**EXERCISE DATA**
□ □ □ □
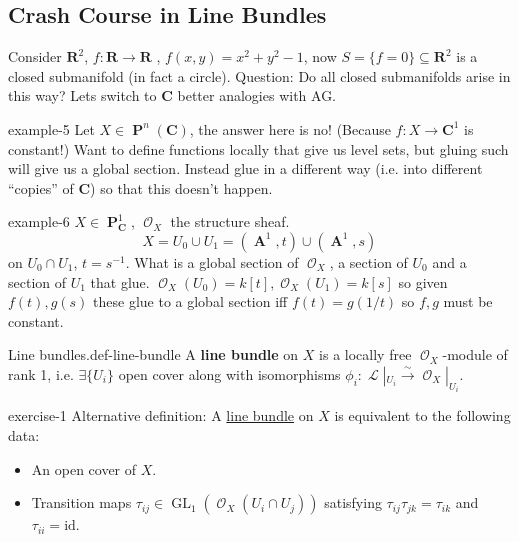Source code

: \documentclass[10pt,]{book}
\newcommand{\terminology}[1]{\textbf{#1}}
\numberwithin{equation}{section}
\newcommand{\sheaf}[1]{\operatorname{\mathcal{#1}}}
\newcommand{\RR}{\mathbf{R}}
\newcommand{\CC}{\mathbf{C}}
\newcommand{\id}{\mathrm{id}}
\DeclareMathOperator{\aff}{\mathbf{A}}
\DeclareMathOperator{\PP}{\mathbf{P}}
\DeclareMathOperator{\GL}{GL}
\begin{document}
\subsection[{Crash Course in Line Bundles}]{Crash Course in Line Bundles}\label{sec-crash-course-line-bundles}
\hypertarget{p-107}{}%
Consider \(\RR^2\), \(f\colon \RR \to \RR\) , \(f(x,y) = x^2 + y^2 -1\), now \(S = \{f=0\}\subseteq \RR^2\) is a closed submanifold (in fact a circle). Question: Do all closed submanifolds arise in this way? Lets switch to \(\CC\) better analogies with AG.%
\begin{example}{}{example-5}%
\hypertarget{p-108}{}%
Let \(X\in \PP^n(\CC)\), the answer here is no! (Because \(f\colon X \to \CC^1\) is constant!) Want to define functions locally that give us level sets, but gluing such will give us a global section. Instead glue in a different way (i.e. into different ``copies'' of \(\CC\)) so that this doesn't happen.%
\end{example}
\begin{example}{}{example-6}%
\hypertarget{p-109}{}%
\(X\in \PP_\CC^1\), \(\sheaf O_X\) the structure sheaf.%
\begin{equation*}
X = U_0 \cup U_1 = (\aff^1,t) \cup(\aff^1,s)
\end{equation*}
on \(U_0\cap U_1\), \(t = s^{-1}\). What is a global section of \(\sheaf O_X\), a section of \(U_0\) and a section of \(U_1\) that glue. \(\sheaf O_X(U_0) =  k[t], \sheaf O_X(U_1) =  k[s]\) so given \(f(t), g(s)\) these glue to a global section iff \(f(t) = g(1/t)\) so \(f,g\) must be constant.%
\end{example}
\begin{definition}{Line bundles.}{def-line-bundle}%
\hypertarget{p-110}{}%
A \terminology{line bundle} on \(X\) is a locally free \(\sheaf O_X\)-module of rank 1, i.e. \(\exists \{U_i\}\) open cover along with isomorphisms \(\phi_i\colon \sheaf L|_{U_i} \xrightarrow\sim \sheaf O_X |_{U_i}\).%
\end{definition}
\begin{inlineexercise}{}{exercise-1}%
\hypertarget{p-111}{}%
Alternative definition: A \hyperref[def-line-bundle]{line bundle} on \(X\) is equivalent to the following data:\leavevmode%
\begin{itemize}[label=\textbullet]
\item{}An open cover of \(X\).%
\item{}Transition maps \(\tau_{ij} \in \GL_1(\sheaf O_X(U_i\cap U_j))\) satisfying \(\tau_{ij}\tau_{jk} =\tau_{ik}\) and \(\tau_{ii} = \id\).%
\end{itemize}
%
\end{inlineexercise}
\end{document}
□ □ □ □
**EXERCISE DETAILS**
What is needed is the whole listing again, set down exactly, without its pictures.

**RESULT FOR THIS EXERCISE**
Source code

: \documentclass[10pt,]{book}
\newcommand{\terminology}[1]{\textbf{#1}}
\numberwithin{equation}{section}
\newcommand{\sheaf}[1]{\operatorname{\mathcal{#1}}}
\newcommand{\RR}{\mathbf{R}}
\newcommand{\CC}{\mathbf{C}}
\newcommand{\id}{\mathrm{id}}
\DeclareMathOperator{\aff}{\mathbf{A}}
\DeclareMathOperator{\PP}{\mathbf{P}}
\DeclareMathOperator{\GL}{GL}
\begin{document}
\subsection[{Crash Course in Line Bundles}]{Crash Course in Line Bundles}\label{sec-crash-course-line-bundles}
\hypertarget{p-107}{}%
Consider \(\RR^2\), \(f\colon \RR \to \RR\) , \(f(x,y) = x^2 + y^2 -1\), now \(S = \{f=0\}\subseteq \RR^2\) is a closed submanifold (in fact a circle). Question: Do all closed submanifolds arise in this way? Lets switch to \(\CC\) better analogies with AG.%
\begin{example}{}{example-5}%
\hypertarget{p-108}{}%
Let \(X\in \PP^n(\CC)\), the answer here is no! (Because \(f\colon X \to \CC^1\) is constant!) Want to define functions locally that give us level sets, but gluing such will give us a global section. Instead glue in a different way (i.e. into different ``copies'' of \(\CC\)) so that this doesn't happen.%
\end{example}
\begin{example}{}{example-6}%
\hypertarget{p-109}{}%
\(X\in \PP_\CC^1\), \(\sheaf O_X\) the structure sheaf.%
\begin{equation*}
X = U_0 \cup U_1 = (\aff^1,t) \cup(\aff^1,s)
\end{equation*}
on \(U_0\cap U_1\), \(t = s^{-1}\). What is a global section of \(\sheaf O_X\), a section of \(U_0\) and a section of \(U_1\) that glue. \(\sheaf O_X(U_0) =  k[t], \sheaf O_X(U_1) =  k[s]\) so given \(f(t), g(s)\) these glue to a global section iff \(f(t) = g(1/t)\) so \(f,g\) must be constant.%
\end{example}
\begin{definition}{Line bundles.}{def-line-bundle}%
\hypertarget{p-110}{}%
A \terminology{line bundle} on \(X\) is a locally free \(\sheaf O_X\)-module of rank 1, i.e. \(\exists \{U_i\}\) open cover along with isomorphisms \(\phi_i\colon \sheaf L|_{U_i} \xrightarrow\sim \sheaf O_X |_{U_i}\).%
\end{definition}
\begin{inlineexercise}{}{exercise-1}%
\hypertarget{p-111}{}%
Alternative definition: A \hyperref[def-line-bundle]{line bundle} on \(X\) is equivalent to the following data:\leavevmode%
\begin{itemize}[label=\textbullet]
\item{}An open cover of \(X\).%
\item{}Transition maps \(\tau_{ij} \in \GL_1(\sheaf O_X(U_i\cap U_j))\) satisfying \(\tau_{ij}\tau_{jk} =\tau_{ik}\) and \(\tau_{ii} = \id\).%
\end{itemize}
%
\end{inlineexercise}
\end{document}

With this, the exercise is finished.